L'uovo nella sorpresa
Il velo sottile del risveglio confondeva i contorni della stanza
e disegnava un profilo nebuloso attorno agli oggetti. Laura
spalancò gli occhi sulla sveglia e scoprì che
non c'era niente da scoprire. Nulla fuori posto, l'arredo di
sempre, lo specchio e la cassettiera, un ritratto d'autore sopra
la testiera del letto, la sua arpa a riposo, le piccole abitudini
sistemate nella rassicurante disposizione che chiamiamo ordine.
Si
stirò, si alzò dal letto, passò dal bagno,
e tra le prime cose che fece quella mattina, come sempre, fu
di accendere la radio. Un apparecchio moderno incorporato nell'impianto
stereo, qualità del volume eccellente, il soggiorno come
cassa di risonanza del segnale orario che adesso scandiva il
conto alla rovescia dei preparativi.
Ore sette e trenta disse la voce calda della speaker.

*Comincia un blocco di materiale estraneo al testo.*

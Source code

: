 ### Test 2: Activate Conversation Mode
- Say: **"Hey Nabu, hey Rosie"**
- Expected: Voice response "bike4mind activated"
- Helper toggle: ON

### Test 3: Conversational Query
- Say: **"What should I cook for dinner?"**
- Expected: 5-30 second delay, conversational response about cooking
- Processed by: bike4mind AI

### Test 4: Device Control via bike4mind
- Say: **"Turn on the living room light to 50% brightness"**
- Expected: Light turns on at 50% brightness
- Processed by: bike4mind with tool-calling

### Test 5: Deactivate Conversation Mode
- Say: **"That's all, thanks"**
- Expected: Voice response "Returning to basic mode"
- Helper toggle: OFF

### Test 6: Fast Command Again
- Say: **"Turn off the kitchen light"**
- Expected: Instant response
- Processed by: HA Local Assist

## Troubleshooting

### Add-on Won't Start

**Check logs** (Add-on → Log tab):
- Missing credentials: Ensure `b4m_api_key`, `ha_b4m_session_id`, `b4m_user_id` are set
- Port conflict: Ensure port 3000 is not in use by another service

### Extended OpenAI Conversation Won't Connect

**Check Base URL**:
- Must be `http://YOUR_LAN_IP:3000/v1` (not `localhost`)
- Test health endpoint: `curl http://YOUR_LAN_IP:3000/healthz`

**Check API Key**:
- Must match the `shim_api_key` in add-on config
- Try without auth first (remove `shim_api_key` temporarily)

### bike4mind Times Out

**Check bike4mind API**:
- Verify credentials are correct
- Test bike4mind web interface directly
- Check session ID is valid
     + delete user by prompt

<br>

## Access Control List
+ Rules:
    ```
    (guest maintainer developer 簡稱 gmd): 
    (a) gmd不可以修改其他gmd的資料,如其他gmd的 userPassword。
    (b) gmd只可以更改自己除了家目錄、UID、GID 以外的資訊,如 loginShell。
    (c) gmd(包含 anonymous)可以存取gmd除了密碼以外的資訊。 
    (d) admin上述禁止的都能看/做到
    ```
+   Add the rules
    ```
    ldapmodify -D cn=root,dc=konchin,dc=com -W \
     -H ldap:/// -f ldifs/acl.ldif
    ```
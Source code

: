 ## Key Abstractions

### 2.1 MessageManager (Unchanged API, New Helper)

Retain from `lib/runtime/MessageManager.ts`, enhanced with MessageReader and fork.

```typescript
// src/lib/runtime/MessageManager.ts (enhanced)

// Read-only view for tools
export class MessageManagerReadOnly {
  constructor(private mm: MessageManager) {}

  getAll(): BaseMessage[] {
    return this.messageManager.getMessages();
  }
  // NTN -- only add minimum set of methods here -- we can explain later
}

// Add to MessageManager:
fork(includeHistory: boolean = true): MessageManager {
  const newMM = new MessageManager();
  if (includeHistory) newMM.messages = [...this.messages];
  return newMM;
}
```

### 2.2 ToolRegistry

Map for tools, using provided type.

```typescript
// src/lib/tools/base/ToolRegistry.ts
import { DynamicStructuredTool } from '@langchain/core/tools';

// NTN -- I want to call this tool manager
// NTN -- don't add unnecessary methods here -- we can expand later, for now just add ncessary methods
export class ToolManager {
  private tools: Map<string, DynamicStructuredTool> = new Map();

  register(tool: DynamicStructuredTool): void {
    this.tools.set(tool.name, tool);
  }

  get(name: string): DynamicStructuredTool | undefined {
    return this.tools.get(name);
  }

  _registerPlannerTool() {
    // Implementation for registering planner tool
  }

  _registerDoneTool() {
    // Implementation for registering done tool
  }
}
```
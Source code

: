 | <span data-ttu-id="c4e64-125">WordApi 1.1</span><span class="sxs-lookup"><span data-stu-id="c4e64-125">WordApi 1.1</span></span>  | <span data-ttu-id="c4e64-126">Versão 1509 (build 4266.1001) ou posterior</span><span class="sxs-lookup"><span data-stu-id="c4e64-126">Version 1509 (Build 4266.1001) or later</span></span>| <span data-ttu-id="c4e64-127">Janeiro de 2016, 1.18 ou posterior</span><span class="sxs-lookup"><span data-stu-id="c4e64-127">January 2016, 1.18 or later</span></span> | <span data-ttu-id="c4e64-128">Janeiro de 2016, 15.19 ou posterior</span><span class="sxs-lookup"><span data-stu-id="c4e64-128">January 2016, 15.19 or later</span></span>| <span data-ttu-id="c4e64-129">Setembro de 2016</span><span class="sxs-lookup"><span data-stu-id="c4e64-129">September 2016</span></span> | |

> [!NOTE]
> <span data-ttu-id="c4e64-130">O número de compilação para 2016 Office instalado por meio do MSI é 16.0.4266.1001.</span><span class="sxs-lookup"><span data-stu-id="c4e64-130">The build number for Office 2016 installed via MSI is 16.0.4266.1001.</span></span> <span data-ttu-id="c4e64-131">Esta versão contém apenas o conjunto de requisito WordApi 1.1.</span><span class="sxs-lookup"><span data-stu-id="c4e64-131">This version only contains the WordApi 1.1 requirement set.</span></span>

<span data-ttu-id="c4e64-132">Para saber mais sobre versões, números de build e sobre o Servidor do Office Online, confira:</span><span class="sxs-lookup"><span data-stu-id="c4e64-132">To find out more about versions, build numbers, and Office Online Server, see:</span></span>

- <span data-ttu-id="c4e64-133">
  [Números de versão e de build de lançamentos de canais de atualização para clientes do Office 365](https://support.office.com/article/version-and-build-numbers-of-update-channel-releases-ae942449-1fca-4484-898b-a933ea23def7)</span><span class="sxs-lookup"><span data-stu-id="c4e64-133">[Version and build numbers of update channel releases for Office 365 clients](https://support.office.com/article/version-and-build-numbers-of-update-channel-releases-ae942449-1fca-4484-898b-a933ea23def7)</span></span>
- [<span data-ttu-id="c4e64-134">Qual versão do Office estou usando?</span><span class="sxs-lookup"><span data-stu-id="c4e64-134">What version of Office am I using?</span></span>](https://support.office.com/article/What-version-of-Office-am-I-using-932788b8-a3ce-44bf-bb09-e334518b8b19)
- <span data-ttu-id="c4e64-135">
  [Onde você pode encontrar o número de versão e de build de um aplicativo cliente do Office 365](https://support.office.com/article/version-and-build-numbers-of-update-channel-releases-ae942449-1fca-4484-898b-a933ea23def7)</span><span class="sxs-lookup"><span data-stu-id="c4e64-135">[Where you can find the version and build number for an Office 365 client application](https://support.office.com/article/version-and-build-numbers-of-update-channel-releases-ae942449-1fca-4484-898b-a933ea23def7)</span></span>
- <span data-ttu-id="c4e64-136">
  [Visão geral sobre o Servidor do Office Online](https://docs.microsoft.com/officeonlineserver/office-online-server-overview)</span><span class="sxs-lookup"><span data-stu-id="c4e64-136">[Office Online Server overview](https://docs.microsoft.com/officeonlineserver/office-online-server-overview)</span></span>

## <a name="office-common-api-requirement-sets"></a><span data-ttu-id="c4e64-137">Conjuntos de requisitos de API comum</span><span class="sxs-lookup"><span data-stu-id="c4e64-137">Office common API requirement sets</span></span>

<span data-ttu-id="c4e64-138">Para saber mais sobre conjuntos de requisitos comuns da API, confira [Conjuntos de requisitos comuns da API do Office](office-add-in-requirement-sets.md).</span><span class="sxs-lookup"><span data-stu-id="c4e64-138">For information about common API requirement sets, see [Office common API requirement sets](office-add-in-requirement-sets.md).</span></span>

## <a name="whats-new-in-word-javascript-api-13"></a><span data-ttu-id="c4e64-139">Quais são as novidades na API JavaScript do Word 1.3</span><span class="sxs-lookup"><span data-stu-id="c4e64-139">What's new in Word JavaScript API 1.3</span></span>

A quell'ora c'era gente dalla voce già impostata, mentre
lei se la sentiva solo impastata. Si avvicinò al fornello
per sistemare la caffettiera, ed entrò nella doccia.
Le gocce scorrevano sul suo corpo aggraziato e sensuale che
lei cominciava a percepire come ostile, quasi un nemico che
le sbandierava sotto il naso il vessillo del tempo. Riflessioni
nel silenzio, un sospiro trattenuto, poi Laura uscì dalla
doccia ed evitò la bilancia. In una decina di minuti
si asciugò i capelli e si vestì. Aveva fretta
di completare i preparativi, almeno per riservare il giusto
tempo al caffè.
Da quanto tempo andava avanti così? Quando aveva iniziato
a smarrire il senso delle azioni ripetute, o lo stupore per
certi dettagli che adesso le sfuggivano? Eppure c'erano stati
giorni in cui le cose non le erano apparse così risapute
e ordinarie. Giorni in cui la colazione era stata una vera colazione,
con i suoi ritmi lenti, la sua varietà cromatica, il
contrasto di sapori e colori, marmellata rosso lampone e caffellatte,
mentre adesso il borbottio della caffettiera le arrivava solo
come un richiamo alla puntualità.
Ore otto.
Stranamente, la voce del segnale orario aveva cambiato sesso
e timbro. Maschile ma neutra, sintetica, come un prodotto di
laboratorio simile ai cibi da mettere nel forno dilatatore.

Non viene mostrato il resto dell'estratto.